A 2023 Samba TV research report shows that 60% of US adults would consider subscribing to a discounted streaming service if it meant watching ads. eMarketer notes that more than two-thirds of Peacock, Paramount+, and Hulu viewers will be on an ad-supported tier in 2024 (Figure 1).

Figure 1. Subscription OTT Ad-Supported Viewer Penetration, by Provider, according to eMarketer

“Ad support is continuing to grow, with Netflix and Disney+ introducing ads and Prime Video flipping to ad-supported, because what we found is that customers don’t have an aversion to ads,” says Jeff Katz, US head of verticals at Roku.

“Half of the new sign-ups choose the ad-supported tier,” confirms Matt Barnes, VP of programmatic sales at Disney, “which obviously has been a tremendous success for the advertising business.”

“The ads plan now accounts for 40% of all Netflix sign-ups in our ads markets, and we’re looking to retire our Basic plan in some of our ads countries, starting with Canada and the U.K. in Q2 [2024] and taking it from there,” reported Netflix co-CEO Greg Peters in the company’s Q4 2023 earnings call. “We’re very optimistic [about ads]. … It’s a huge opportunity—$180 billion ad spend [excluding] China and Russia, $25 billion alone on connected TV. The countries that we currently operate in represent about 80% of global ad spend.”

Growth Rates

While most subscription-oriented OTT companies are embracing an ad-supported model, it remains unclear how much time it will take some of them to get up-to-speed and see their bet pay off. “I’d say we’ve got years of work ahead of us to take the ads business to the point where it’s a material impact to our general business,” comments Peters. Until that time arrives, companies will continue to trumpet whatever growth rate they can demonstrate.

Paramount reports that in Q3 2023, Paramount+ revenue grew 61% year over year, driven by subscriber growth and increased advertising revenue. But the data the company shared doesn’t break out how many of its new or retained subscriptions are for ad versus non-ad tiers. Its advertising revenue for Q3 grew 18% to $430 million. Subscription revenue increased 46% to $1.3 billion.

Meanwhile Roku reported platform revenue of $787 million in Q3, up 18% year over year, based on content distribution and video advertising. The company noted that its Q3 year-over-year growth in video advertising “outperformed both the overall ad market and the linear TV ad market in the U.S.”

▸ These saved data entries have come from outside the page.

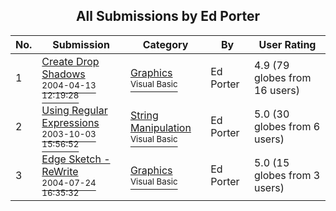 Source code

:﻿<div align="center">

## All Submissions by Ed Porter

</div>

No.  | Submission | Category | By   | User Rating
---- | ---------- | -------- | ---- | -----------
1 | [Create Drop Shadows<br /><sup>2004-04-13 12:19:28</sup>](https://github.com/Planet-Source-Code/ed-porter-create-drop-shadows__1-53129) | [Graphics<br /><sup>Visual Basic</sup>](../ByCategory/graphics__1-46.md) | Ed Porter | 4.9 (79 globes from 16 users)
2 | [Using Regular Expressions<br /><sup>2003-10-03 15:56:52</sup>](https://github.com/Planet-Source-Code/ed-porter-using-regular-expressions__1-48980) | [String Manipulation<br /><sup>Visual Basic</sup>](../ByCategory/string-manipulation__1-5.md) | Ed Porter | 5.0 (30 globes from 6 users)
3 | [Edge Sketch \- ReWrite<br /><sup>2004-07-24 16:35:32</sup>](https://github.com/Planet-Source-Code/ed-porter-edge-sketch-rewrite__1-55159) | [Graphics<br /><sup>Visual Basic</sup>](../ByCategory/graphics__1-46.md) | Ed Porter | 5.0 (15 globes from 3 users)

Warner Bros. Discovery reported that its Q3 2023 advertising revenue was up to $138 million, 30% over the previous year. Comcast’s Q3 2023 earnings report indicated that Peacock revenue increased 64% to $830 million, while subscriber growth year over year increased 80%.

“As we think about streaming, it’s actually bringing in a new audience, it’s not just cannibalizing linear,” stated Mark Marshall, chairman of global advertising and partnerships at NBCUniversal, in a presentation at CES 2024. “It brings in a new audience. You’re able to reach them in different ways with programmatic and different elements that allow more advertisers into that.”

Why Ad Tiers Are Working

The interesting element to this business model is that in linear TV previously, cable subscribers were paying for their service and watching ads during most of the programming. With streaming, until recently, ad-based and subscription-based services were generally distinct. But now, viewers are paying for a subscription and are seeing ads, as they did with cable. So, the streaming business got one thing right when it came to obtaining incremental revenue: charge for the accounts, and then show ads.

“It was pretty clear that a lot of these streaming services were a little upside down when you take into account the cost of the content and getting that content to the eyeballs,” says Jackie Jones, CEO of Velvet Hammer Consulting. “So that necessitated trying to get revenue in a different way, which is through ads, because then you’re getting the subscription cost, but you’re also getting the ad revenue.”

Current monthly fees for ad-tier subscriptions in the US start at $5.99 for Paramount+, $5.99 for Peacock, $6.99 for Netflix, $7.99 for Hulu, $7.99 for Disney+, and $9.99 for Max. The Disney+/Hulu bundle costs $9.99 with ads, and with ESPN+ added, the cost goes up to $14.99. A couple of companies have mentioned that both ad-supported and non-ad-supported viewers are spending about the same amount of time consuming content.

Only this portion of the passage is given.